Hacker News

Reading the internals of Postgres: Database cluster, databases, and tables

Logical Structure of Database Cluster

A database cluster is not a collection of database servers in the context of PostgreSQL (the SQL standard uses the term catalog cluster). It means a group of databases managed by a single PostgreSQL instance. That is most probably a correct definition in dictionary terms, but usually when you hear "database cluster" you would assume multiple nodes/instances of databases that act as a single system.

A database is a collection of database objects such as tables, indexes, views, etc. In PostgreSQL, databases are also database objects and they are represented by Oid, which is an unsigned int object identifier.

SELECT oid, datname FROM pg_database ORDER BY oid;
oid datname
1 template1
4 template0
5 postgres

Built-in objects (databases in this query) have hardcoded low values. Other user-created tables/objects start having OIDs from 16384 (OIDs 1–16383 are reserved or used by init objects).

These objects and their relations are stored in system catalogs, which are just regular tables in PostgreSQL. Some examples are:

Table Description
pg_class Tables and other objects that are similar to tables (views, indexes, TOAST tables, etc.)
pg_database Stores information about available databases.
pg_index Index information
... ...

Some trivia about catalogs:

  • pg_database is shared across all databases of a cluster (one table per cluster), whereas most system catalogs are created per database.
  • pg_class stores indexes and there is a pg_index catalog as well.

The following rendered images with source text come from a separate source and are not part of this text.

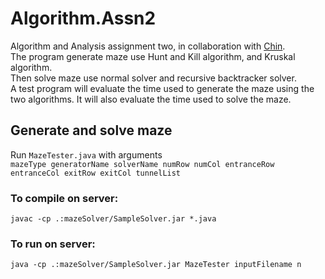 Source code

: # Algorithm.Assn2
Algorithm and Analysis assignment two, in collaboration with <a href="https://github.com/CY1223">Chin</a>.  
The program generate maze use Hunt and Kill algorithm, and Kruskal algorithm.   
Then solve maze use normal solver and recursive backtracker solver.  
A test program will evaluate the time used to generate the maze using the two algorithms. It will also evaluate the time used to solve the maze.   

## Generate and solve maze  
Run ``MazeTester.java`` with arguments  
``mazeType generatorName solverName numRow numCol entranceRow entranceCol exitRow exitCol tunnelList``   

### To compile on server:  
``javac -cp .:mazeSolver/SampleSolver.jar *.java``  

### To run on server:  
``java -cp .:mazeSolver/SampleSolver.jar MazeTester inputFilename n``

The reason is that pg_class is for generic relational information. pg_index and other respective catalogs have their own customized schema. This helps with separating concerns and not having a pg_class2 table in the future (overly exaggerated, but remembered the famous merchants2 table: https://jimmyhmiller.com/ugliest-beautiful-codebase).

As mentioned above, these are just regular tables - you can run queries on them (at your own risk!). Many built-in objects such as types, functions, and operators are stored in these tables, and user-defined ones are added to them the same way. These OIDs are automatically created when new rows are added to catalog tables. For example, when registering an extension (e.g., pgvector), what happens is that pgvector is added to the pg_extension table with an automatically created OID.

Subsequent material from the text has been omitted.